Former CeaseFire director and gubernatorial candidate Tio Hardiman now has his eyes on Illinois’ U.S. senate seat.
Hardiman, 51, announced Friday that he’s forming an exploratory committee for a run against Republican incumbent, Sen. Mark Kirk, who’s up for reelection in 2016.
“I want to take on some of these federal issues that impact people in Illinois and across the nation, like passing a bill to increase the minimum wage,” Hardiman said, adding: “While I support the Second Amendment, if elected, I want to help put forth legislation to help pass the most strictest laws when it comes to illegal gun-trafficking, which needs to stop.”
A father of four, Hardiman led CeaseFire until 2013. Concerning the recent death of 14-year-old Endia Martin, who was fatally shot by another girl over a dispute involving a boy, Hardiman said, “It is indicative of what is going on in Chicago and throughout the U.S.
“A lot of violence is driven by violence, misinformation, taking advice from the wrong people, relationships; illegal guns. It’s a real sad situation because the lives of several people have been destroyed now,” Hardiman said. “Even the alleged suspect was an honor roll student who got caught up in something that was way beyond her, and then her uncle provided her with the gun — one of the worse decisions in the world. It should have ended up with a fight and not a killing.”
Hardiman and his running mate, lawyer and former assistant Cook County State’s Attorney Brunell Donald, lost in the March Democratic Primary for governor and lieutenant governor.
Gun control and job creation were among his issues in that race.
Hardiman was with CeaseFire, an anti-violence organization, from 1999 till his departure in ’13. He call’s the city’s current batch of violence, including the Martin shooting, a “big web of madness.”
“We have another child dead. Adults going to jail, a guy in a wheelchair on his way to prison for providing the young girl with the gun; and now you have family members about to lose their lives in one form or another. It is a tragedy that continues to happy,” Hardiman said.

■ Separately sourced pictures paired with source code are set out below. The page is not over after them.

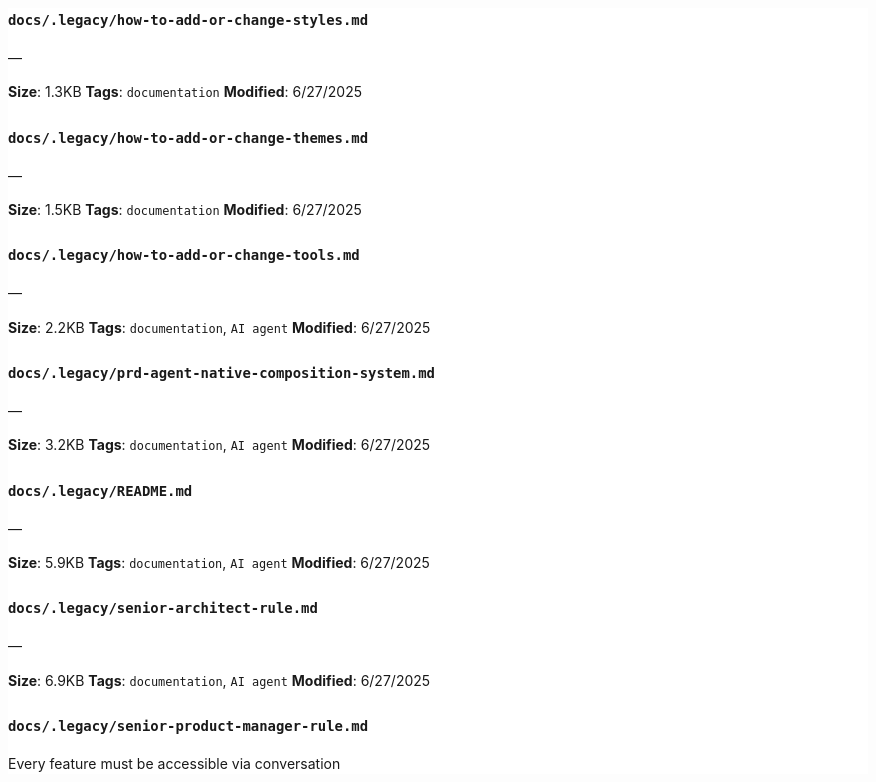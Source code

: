### `docs/.legacy/how-to-add-or-change-styles.md`

—

**Size**: 1.3KB
**Tags**: `documentation`
**Modified**: 6/27/2025


### `docs/.legacy/how-to-add-or-change-themes.md`

—

**Size**: 1.5KB
**Tags**: `documentation`
**Modified**: 6/27/2025


### `docs/.legacy/how-to-add-or-change-tools.md`

—

**Size**: 2.2KB
**Tags**: `documentation`, `AI agent`
**Modified**: 6/27/2025


### `docs/.legacy/prd-agent-native-composition-system.md`

—

**Size**: 3.2KB
**Tags**: `documentation`, `AI agent`
**Modified**: 6/27/2025


### `docs/.legacy/README.md`

—

**Size**: 5.9KB
**Tags**: `documentation`, `AI agent`
**Modified**: 6/27/2025


### `docs/.legacy/senior-architect-rule.md`

—

**Size**: 6.9KB
**Tags**: `documentation`, `AI agent`
**Modified**: 6/27/2025


### `docs/.legacy/senior-product-manager-rule.md`

Every feature must be accessible via conversation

“Unfortunately, these kinds of tragedies happen in Chicago,” he added. “The police cannot prevent all shootings or homicides because it is hard to police self-hatred. That is what you are dealing with. You cannot police self-hatred, and that is what that whole scenario was all about. People don’t see it because they are consumed by it, and they don’t recognize it as self-hatred.”
Hardiman’s only other run for political office was in this year’s governor’s race. He lost to Pat Quinn, garnering 28 percent of the vote.